THE brand name is coming to the hitherto anonymous world of fresh produce. And why not? If entrepreneurs can slap a label on drinking water, as the Wall Street Journal has noted, why can't they stick a proprietary title on cauliflower -- if they can find a place to stick it? We aren't talking here about Jordache tomatoes. But something like the war of the chic designers is about to be played out among the green grocery bins. Kraft wants to put its personal crunch on carrots and celery. Campbell has begun autographing avocados on the West Coast, while test-marketing in Connecticut lettuce, cucumbers, and yes, even spinach under the name of Pepperidge Farm.

If you can give snob value to spinach, fellow consumers, what is left?

In more innocent days -- before television hired relentless men and women to hold up the sponsor's name to the camera while a shrill voice-over drilled it into the viewer's head -- the recitation of brand names possessed a certain charm. Novelists and short-story writers took delight in dropping brand names into their plots as a kind of circumstantial evidence to support the credibility of the rest of their work of art. The late John O'Hara was the master of this verisimilitude-by-association, and his imitators carried it to the point of parody:

``Muriel opened wide her Maybelline eyes, pouted her Revlon lips, and looked sidewise across her IBM keyboard until Charles felt his Pierre Cardin blazer tighten across his shoulders and realized he was blushing beneath his Brut aftershave.'' And so on.

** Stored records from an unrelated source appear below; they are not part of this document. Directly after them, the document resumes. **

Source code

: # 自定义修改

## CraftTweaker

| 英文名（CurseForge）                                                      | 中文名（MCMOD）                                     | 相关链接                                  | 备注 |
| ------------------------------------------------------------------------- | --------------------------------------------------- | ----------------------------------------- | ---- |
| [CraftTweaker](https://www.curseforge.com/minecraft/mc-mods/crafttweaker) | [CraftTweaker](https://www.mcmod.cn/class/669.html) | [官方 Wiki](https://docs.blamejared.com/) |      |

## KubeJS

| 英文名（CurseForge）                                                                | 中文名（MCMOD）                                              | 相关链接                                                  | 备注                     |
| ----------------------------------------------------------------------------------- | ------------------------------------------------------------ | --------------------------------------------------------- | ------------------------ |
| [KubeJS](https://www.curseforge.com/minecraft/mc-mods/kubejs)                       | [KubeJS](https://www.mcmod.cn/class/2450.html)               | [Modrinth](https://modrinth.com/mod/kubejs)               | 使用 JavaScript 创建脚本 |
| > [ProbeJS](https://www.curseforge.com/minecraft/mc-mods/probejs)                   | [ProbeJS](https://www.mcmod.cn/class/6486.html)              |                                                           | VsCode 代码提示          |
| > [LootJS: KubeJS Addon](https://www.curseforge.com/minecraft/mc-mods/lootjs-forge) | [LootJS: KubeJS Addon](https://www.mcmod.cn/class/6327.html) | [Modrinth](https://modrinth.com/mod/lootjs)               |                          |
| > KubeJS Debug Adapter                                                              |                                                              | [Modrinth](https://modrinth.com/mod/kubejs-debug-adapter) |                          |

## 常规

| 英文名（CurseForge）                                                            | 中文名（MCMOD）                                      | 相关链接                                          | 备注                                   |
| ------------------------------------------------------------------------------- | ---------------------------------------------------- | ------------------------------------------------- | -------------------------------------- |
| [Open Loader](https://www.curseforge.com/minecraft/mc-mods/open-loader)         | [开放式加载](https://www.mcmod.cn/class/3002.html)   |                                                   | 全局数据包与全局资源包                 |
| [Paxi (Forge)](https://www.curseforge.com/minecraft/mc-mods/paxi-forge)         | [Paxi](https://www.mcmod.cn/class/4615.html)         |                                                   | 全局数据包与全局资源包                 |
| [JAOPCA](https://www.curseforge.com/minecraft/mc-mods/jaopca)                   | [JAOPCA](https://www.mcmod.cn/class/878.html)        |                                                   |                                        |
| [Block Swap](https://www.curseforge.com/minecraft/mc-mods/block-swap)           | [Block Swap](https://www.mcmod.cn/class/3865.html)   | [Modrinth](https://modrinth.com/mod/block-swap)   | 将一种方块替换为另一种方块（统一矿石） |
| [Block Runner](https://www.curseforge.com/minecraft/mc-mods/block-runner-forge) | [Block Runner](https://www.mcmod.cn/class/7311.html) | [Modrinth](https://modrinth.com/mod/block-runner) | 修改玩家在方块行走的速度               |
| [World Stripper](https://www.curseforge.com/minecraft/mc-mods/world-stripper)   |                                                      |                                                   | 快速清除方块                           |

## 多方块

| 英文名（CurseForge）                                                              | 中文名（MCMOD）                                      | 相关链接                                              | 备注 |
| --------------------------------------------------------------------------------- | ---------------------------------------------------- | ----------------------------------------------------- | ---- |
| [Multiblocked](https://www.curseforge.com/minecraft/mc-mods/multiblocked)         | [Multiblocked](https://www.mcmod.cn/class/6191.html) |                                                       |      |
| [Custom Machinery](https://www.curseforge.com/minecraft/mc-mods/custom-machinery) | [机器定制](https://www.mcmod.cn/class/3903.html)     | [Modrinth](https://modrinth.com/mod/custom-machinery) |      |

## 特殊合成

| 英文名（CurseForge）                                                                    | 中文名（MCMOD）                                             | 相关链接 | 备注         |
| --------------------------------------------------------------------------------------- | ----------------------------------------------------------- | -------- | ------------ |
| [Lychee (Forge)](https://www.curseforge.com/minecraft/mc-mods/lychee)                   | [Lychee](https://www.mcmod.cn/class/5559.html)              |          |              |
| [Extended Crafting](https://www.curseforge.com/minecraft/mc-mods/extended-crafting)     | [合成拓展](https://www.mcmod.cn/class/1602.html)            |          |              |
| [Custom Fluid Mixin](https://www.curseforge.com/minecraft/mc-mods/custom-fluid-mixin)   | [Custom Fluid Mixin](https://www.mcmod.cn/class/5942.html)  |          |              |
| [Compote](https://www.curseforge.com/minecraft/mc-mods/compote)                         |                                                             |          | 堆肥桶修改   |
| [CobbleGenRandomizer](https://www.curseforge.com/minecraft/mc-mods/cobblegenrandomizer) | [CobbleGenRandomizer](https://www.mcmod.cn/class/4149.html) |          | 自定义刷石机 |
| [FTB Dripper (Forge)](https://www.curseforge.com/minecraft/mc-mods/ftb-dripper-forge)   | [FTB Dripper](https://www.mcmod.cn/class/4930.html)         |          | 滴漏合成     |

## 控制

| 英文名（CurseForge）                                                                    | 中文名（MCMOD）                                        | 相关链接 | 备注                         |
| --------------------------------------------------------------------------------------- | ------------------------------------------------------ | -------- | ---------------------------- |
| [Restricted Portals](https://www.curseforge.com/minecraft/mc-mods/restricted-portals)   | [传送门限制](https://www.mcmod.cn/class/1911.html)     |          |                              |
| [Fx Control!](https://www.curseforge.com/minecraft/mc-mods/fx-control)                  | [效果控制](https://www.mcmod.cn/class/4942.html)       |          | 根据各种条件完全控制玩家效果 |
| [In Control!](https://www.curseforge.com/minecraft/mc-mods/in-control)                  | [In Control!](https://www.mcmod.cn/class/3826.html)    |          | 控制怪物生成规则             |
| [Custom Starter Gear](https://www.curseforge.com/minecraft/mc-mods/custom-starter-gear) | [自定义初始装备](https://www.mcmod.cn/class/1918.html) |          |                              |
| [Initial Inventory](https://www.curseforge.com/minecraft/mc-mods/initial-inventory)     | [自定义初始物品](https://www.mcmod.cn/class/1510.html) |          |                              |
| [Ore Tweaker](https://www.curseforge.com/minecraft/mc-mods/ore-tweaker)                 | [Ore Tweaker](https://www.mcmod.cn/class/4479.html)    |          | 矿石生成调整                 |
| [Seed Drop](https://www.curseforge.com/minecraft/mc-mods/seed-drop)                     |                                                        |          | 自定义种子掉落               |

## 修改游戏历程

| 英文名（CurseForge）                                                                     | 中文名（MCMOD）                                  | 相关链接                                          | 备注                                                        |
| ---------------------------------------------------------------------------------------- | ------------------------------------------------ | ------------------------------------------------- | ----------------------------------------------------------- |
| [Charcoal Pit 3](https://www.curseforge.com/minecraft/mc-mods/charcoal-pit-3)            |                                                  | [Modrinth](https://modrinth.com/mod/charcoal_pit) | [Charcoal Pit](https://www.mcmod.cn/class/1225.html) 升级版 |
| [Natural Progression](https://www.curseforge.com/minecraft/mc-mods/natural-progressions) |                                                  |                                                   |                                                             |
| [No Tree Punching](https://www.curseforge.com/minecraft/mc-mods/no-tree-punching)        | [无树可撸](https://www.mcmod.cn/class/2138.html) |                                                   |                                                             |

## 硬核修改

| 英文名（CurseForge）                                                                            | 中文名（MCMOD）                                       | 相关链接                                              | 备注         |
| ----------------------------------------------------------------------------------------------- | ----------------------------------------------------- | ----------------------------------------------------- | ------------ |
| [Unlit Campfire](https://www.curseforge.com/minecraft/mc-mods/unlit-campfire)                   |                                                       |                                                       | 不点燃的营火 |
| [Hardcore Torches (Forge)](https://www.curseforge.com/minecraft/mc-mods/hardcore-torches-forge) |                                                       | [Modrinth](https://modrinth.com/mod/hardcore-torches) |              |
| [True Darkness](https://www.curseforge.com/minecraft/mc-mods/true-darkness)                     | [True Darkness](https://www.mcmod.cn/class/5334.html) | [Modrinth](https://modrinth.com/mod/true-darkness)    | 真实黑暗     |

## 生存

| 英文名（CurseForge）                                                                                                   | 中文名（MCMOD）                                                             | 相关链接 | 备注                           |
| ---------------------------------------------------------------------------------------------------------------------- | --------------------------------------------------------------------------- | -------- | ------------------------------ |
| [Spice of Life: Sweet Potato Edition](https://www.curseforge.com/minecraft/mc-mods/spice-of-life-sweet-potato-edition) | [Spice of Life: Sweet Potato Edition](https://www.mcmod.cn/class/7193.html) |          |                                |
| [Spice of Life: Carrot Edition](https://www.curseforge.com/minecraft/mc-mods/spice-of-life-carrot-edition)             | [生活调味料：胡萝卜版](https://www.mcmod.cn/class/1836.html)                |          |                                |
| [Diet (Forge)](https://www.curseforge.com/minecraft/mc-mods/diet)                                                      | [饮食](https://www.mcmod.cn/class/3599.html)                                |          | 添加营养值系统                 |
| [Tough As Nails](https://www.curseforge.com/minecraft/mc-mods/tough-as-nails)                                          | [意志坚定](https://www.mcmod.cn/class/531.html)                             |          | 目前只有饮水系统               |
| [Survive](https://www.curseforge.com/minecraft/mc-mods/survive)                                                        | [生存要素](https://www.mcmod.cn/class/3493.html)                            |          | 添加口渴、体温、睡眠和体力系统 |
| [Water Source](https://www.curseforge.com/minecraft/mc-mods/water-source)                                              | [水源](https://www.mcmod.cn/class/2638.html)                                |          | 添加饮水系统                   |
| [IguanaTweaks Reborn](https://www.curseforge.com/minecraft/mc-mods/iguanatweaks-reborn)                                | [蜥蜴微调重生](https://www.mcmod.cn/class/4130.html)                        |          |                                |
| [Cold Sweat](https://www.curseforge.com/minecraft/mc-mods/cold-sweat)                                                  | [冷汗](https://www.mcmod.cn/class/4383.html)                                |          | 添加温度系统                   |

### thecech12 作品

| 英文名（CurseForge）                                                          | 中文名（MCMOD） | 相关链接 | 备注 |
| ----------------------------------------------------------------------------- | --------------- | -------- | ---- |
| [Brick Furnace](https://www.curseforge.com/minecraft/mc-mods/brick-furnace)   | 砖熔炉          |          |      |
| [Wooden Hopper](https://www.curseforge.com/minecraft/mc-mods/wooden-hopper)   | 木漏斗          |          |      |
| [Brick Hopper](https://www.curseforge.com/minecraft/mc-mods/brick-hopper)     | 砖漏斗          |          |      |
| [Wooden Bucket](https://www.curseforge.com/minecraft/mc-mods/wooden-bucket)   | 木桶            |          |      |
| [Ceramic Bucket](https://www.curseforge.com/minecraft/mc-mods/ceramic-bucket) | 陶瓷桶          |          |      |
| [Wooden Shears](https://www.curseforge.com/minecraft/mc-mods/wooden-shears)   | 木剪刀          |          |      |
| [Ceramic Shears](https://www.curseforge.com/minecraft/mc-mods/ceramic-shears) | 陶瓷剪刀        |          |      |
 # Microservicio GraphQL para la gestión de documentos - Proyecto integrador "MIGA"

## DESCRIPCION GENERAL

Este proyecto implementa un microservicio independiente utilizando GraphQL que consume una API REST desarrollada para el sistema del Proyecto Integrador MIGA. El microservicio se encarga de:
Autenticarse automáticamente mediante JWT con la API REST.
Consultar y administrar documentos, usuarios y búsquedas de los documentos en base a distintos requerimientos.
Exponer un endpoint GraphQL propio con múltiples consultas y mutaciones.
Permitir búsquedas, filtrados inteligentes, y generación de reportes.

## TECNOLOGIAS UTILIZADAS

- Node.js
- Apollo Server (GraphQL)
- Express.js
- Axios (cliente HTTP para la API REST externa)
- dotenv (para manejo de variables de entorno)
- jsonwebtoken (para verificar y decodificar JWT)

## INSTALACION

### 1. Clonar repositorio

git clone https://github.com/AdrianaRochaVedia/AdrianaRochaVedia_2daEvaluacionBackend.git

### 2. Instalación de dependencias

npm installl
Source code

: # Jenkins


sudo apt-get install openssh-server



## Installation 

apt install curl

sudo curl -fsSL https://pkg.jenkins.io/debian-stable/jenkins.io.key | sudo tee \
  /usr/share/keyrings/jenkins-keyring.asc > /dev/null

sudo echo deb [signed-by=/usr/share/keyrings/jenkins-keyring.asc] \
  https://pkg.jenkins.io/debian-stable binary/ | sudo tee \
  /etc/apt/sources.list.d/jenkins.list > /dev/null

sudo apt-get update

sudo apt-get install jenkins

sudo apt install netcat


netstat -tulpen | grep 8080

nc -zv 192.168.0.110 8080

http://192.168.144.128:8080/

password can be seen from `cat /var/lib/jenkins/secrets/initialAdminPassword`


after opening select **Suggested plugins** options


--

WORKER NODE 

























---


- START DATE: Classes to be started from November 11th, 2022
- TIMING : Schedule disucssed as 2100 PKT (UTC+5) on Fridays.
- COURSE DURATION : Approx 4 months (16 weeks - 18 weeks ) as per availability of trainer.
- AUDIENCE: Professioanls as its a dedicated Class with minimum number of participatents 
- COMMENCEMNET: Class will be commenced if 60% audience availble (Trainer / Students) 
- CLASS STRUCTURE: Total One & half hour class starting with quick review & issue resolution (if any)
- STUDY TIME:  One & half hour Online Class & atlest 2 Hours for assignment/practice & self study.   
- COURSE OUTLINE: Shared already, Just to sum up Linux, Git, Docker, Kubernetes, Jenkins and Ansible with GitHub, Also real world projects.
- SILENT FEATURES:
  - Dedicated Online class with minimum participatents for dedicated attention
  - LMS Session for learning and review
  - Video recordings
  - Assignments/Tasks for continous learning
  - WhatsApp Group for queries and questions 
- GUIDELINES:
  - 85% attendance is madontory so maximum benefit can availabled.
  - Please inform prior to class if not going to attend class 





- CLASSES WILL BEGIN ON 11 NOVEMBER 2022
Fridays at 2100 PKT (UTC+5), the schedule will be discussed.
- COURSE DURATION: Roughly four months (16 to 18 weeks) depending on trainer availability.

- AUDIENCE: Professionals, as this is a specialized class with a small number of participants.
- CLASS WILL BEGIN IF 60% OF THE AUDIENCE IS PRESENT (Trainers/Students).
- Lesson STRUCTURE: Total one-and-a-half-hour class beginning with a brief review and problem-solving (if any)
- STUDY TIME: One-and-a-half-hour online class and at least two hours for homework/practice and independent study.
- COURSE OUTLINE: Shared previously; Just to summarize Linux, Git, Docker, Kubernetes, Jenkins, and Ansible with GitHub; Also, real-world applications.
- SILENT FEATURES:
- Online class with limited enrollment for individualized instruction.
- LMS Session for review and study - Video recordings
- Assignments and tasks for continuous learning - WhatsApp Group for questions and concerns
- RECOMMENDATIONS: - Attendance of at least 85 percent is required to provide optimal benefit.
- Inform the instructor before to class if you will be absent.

In those days a reader assumed a total characterization just from the title of Mary McCarthy's short story, ``The Man in the Brooks Brothers Suit.''

One had one's glamour and one's irony too. What fun!

But now the brand name has become a form of tyranny disguised as a bad joke.

Does anybody really want to take still another fix on the character of the Yuppie as the sum of his or her shopping list, beginning with a Saab 900 Turbo?

The brand name has turned into a brand for certain, labeling the goods less than it labels the consumer. Our taste comes up for audit from every passer-by according to the patch on the pocket of our jeans.

And next, apparently, we are to be judged by complete strangers on the basis of the broccoli we carry in our shopping bag!

Push the rule of the brand name far enough and it becomes an invasion of privacy.

Is nothing left to remain generic -- without those prejudicial clues that instantly classify the consumer as ``in'' or ``out'' before the appraising eyes of connoisseurs? Meaning everybody with a TV set.

Is there no place to go where you can escape shame for the wrong label on your raincoat or your spinach? Outer space, maybe? Forget it. The ``friendly skies'' have already been staked out by one airline, and the astronauts are beginning to parcel out the stratosphere like a giant billboard.

The scenario before us threatens to play like this:

``Ladies and gentlemen, this is your captain. Thank you for flying Supersonic Space Shuttle. In just another 10,000 miles or so the flight attendants will be serving you Squeeze-Me orange juice and Crunch-'Em pistachio nuts, the official snack of the astronauts. If everything conforms to schedule, we will be landing on the moon in just 22 hours and 13 minutes, according to Interplanetary watch, the only timepiece guaranteed beyond 50 miles up. . . .''

It is not a future to be unconditionally endorsed, even in a commercial by Orson Welles.